George Washington Papers

To George Washington from Henry Laurens, 10 October 1778

From Henry Laurens

Philadelphia 10th October 1778.

Dear sir—

An accident which has very seldom happened to me in the course of thirty Years business, has deprived me of the honor of making an earlier & puts it out of my power even now of making a more proper acknowledgement of three of Your Excellency’s favors which I remember to have been indebted for antecedent to the receipt of this of the 3d Inst. which now lies before me.1 those, in removing my Desks & their Contents from one part of the House to a more convenient, I have mislaid among my private Papers, & after as much search at different times & particularly this Morning as the fleeting & pressing moments which I dare to borrow from public attentions have permitted me to make, remain undiscovered, although I am sure they are safe in a wrong class.

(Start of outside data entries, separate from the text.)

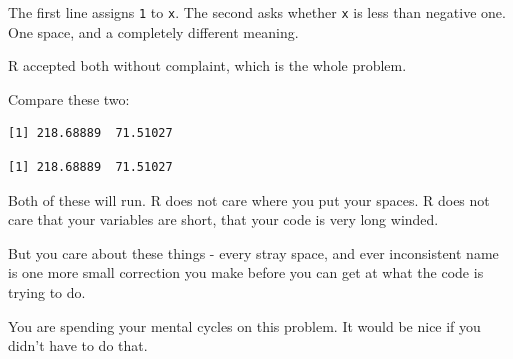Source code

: \documentclass[
  letterpaper,
  justified,
  a4paper]{tufte-book}
\makeatletter
\newenvironment{Shaded}{\begin{snugshade}}{\end{snugshade}}
\newcommand{\DecValTok}[1]{\textcolor[rgb]{0.68,0.00,0.00}{#1}}
\newcommand{\FunctionTok}[1]{\textcolor[rgb]{0.28,0.35,0.67}{#1}}
\newcommand{\NormalTok}[1]{\textcolor[rgb]{0.00,0.23,0.31}{#1}}
\newcommand{\OtherTok}[1]{\textcolor[rgb]{0.00,0.23,0.31}{#1}}
\newcommand{\SpecialCharTok}[1]{\textcolor[rgb]{0.37,0.37,0.37}{#1}}
\let\rbporigShaded\Shaded
\let\rbporigendShaded\endShaded
\renewenvironment{Shaded}{%
  \begingroup
  \ifdim\linewidth=\rbpbodywidth
    \advance\linewidth by \@tufte@overhang
    \advance\hsize by \@tufte@overhang
    \advance\columnwidth by \@tufte@overhang
  \fi
  \rbporigShaded
}{%
  \rbporigendShaded
  \endgroup
}
\makeatother
\begin{document}
The first line assigns \texttt{1} to \texttt{x}. The second asks whether
\texttt{x} is less than negative one. One space, and a completely
different meaning.

R accepted both without complaint, which is the whole problem.

Compare these two:

\begin{Shaded}
\end{Shaded}

\begin{verbatim}
[1] 218.68889  71.51027
\end{verbatim}

\begin{Shaded}
\end{Shaded}

\begin{verbatim}
[1] 218.68889  71.51027
\end{verbatim}

Both of these will run. R does not care where you put your spaces. R
does not care that your variables are short, that your code is very long
winded.

But you care about these things - every stray space, and ever
inconsistent name is one more small correction you make before you can
get at what the code is trying to do.

You are spending your mental cycles on this problem. It would be nice if
you didn't have to do that.
\end{document}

I recollect however & shall never forget a new obligation which in one of them Your Excellency was pleased to lay on me by a very kind notice of my Sons behavior at Rhode Island & that you had returned the Gold which I sent to Head Quarters by Jones2 & also the Letters of Governor Johnstone Mister Oswald & Mister Manning.3

In the present circumstances of Great Britain, rendred deplorable by the waste of another Campaign on this Continent; by the loss of Dominique in the West Indies & of a great Marine battle at her own door, it is exceedingly difficult to determine what will be her next step, although I do not think it is, to see the only measures remaining for her salvation.4

With respect to south Carolina, I cannot yet treat the Idea of an attack, as altogether chimerical, I am well warranted to say the British Administration held that State & Georgia in reserve, for a stroke of necessity which might at any time be made with success & they well know the immense value of those States & great things may be done by drawing their forces to one point—they may indeed have stayed a day too late. be that as it will, I have fully advertised my Countrymen, & if the alarm shall prove to have been unnecessarily sounded, their intermediate exertions towards a defence will do them no real injury.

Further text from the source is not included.